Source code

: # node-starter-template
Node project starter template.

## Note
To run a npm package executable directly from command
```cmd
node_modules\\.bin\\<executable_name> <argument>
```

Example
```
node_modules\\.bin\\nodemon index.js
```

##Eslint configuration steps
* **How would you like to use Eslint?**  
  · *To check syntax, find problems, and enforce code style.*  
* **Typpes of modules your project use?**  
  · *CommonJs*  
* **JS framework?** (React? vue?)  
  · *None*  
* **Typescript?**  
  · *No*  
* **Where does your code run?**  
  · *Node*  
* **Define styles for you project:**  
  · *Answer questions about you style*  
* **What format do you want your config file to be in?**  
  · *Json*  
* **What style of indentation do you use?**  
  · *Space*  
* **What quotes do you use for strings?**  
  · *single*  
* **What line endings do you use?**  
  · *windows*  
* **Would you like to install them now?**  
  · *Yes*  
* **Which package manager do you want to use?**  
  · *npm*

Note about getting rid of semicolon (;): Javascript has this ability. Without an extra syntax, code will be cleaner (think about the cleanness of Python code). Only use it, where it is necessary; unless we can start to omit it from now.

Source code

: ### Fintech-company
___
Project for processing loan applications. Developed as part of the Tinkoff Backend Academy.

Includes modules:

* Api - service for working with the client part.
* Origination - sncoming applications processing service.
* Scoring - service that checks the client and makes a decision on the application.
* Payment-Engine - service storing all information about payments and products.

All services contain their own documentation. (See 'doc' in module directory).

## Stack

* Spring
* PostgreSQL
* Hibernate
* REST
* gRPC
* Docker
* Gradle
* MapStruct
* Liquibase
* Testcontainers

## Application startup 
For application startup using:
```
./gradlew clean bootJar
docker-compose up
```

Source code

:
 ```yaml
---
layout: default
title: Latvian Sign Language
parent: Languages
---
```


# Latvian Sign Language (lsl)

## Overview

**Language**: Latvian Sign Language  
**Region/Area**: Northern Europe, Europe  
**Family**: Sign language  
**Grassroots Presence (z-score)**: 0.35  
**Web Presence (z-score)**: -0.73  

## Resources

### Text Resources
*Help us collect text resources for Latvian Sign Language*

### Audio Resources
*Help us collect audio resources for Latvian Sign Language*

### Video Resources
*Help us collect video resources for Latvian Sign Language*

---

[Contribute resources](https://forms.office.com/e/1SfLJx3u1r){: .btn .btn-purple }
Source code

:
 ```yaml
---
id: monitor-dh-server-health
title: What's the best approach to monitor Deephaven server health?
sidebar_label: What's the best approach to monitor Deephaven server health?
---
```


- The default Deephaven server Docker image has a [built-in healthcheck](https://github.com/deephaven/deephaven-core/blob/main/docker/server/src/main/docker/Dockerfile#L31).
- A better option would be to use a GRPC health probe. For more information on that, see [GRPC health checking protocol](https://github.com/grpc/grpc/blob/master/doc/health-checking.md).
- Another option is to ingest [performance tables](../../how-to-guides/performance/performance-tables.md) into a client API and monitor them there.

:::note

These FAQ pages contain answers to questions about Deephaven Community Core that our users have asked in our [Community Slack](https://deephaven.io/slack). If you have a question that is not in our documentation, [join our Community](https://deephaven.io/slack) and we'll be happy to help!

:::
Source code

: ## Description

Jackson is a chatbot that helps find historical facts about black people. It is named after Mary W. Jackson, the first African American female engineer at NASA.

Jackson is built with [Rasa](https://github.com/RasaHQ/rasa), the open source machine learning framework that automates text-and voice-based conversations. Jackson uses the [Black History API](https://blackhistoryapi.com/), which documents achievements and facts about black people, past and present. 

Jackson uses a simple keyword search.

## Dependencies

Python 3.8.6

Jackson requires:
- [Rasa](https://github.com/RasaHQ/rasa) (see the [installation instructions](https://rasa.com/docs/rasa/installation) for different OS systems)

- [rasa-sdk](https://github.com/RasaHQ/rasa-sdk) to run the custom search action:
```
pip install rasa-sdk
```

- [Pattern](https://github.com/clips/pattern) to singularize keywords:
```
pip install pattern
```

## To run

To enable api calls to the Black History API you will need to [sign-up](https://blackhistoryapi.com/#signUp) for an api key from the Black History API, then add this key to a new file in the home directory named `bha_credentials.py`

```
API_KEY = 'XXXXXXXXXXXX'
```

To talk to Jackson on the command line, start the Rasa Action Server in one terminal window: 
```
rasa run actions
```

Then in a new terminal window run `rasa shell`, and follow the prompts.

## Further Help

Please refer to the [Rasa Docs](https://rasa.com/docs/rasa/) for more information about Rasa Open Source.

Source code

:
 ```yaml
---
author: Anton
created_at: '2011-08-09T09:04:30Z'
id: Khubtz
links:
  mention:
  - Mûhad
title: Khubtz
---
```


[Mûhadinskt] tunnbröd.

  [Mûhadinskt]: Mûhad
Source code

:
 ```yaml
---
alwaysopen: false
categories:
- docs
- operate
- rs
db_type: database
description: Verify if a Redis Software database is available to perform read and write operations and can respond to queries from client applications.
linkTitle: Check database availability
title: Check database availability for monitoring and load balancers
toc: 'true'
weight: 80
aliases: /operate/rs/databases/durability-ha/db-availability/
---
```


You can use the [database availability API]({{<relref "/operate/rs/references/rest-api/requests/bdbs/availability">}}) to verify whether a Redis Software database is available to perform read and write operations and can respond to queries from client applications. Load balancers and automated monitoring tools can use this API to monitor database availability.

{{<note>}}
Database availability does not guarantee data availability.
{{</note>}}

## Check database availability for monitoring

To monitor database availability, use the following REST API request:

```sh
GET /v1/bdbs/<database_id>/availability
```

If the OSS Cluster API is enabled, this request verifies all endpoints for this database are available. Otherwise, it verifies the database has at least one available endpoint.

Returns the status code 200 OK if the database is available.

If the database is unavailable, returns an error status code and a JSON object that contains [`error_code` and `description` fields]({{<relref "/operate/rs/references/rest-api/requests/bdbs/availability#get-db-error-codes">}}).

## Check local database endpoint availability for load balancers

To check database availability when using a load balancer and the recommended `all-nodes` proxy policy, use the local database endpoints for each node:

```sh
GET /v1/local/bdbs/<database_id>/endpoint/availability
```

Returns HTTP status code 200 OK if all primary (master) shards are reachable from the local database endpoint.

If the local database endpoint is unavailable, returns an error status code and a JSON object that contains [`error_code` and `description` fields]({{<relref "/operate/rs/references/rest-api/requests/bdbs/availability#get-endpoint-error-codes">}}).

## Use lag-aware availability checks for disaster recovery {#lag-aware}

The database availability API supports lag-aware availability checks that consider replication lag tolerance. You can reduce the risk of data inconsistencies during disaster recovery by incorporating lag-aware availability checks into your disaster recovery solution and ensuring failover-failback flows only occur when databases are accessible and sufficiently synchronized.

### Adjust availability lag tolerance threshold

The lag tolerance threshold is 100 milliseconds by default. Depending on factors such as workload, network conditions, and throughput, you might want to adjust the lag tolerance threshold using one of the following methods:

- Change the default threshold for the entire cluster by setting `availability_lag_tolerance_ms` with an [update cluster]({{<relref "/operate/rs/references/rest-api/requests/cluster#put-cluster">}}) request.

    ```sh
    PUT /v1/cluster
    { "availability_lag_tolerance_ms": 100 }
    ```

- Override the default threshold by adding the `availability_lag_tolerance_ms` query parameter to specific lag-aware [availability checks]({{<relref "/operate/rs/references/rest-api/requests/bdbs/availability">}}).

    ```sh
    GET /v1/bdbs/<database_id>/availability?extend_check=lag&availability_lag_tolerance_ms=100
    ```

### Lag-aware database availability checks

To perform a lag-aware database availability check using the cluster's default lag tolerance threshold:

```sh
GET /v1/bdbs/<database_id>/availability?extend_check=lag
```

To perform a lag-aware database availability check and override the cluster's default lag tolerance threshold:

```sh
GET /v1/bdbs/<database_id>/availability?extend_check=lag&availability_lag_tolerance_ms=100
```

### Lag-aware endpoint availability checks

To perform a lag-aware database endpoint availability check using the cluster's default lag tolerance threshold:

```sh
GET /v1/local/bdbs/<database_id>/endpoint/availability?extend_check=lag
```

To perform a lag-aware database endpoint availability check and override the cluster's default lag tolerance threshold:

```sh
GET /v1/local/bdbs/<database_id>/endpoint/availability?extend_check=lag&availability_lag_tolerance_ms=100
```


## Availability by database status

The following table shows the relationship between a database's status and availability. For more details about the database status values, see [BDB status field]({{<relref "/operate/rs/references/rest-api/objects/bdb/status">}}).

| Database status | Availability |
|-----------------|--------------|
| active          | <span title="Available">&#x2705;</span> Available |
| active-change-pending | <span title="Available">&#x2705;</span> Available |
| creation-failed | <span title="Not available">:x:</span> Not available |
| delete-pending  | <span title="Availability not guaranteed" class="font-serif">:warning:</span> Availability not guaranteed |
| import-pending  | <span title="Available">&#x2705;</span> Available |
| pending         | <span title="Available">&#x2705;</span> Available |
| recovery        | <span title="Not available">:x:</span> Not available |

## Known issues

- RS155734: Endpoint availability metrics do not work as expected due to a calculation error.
..........
BRIEF. Check each line of the listing above. Copy it if it holds the string "write".

ANSWER SPACE.
description: Verify if a Redis Software database is available to perform read and write operations and can respond to queries from client applications.
You can use the [database availability API]({{<relref "/operate/rs/references/rest-api/requests/bdbs/availability">}}) to verify whether a Redis Software database is available to perform read and write operations and can respond to queries from client applications. Load balancers and automated monitoring tools can use this API to monitor database availability.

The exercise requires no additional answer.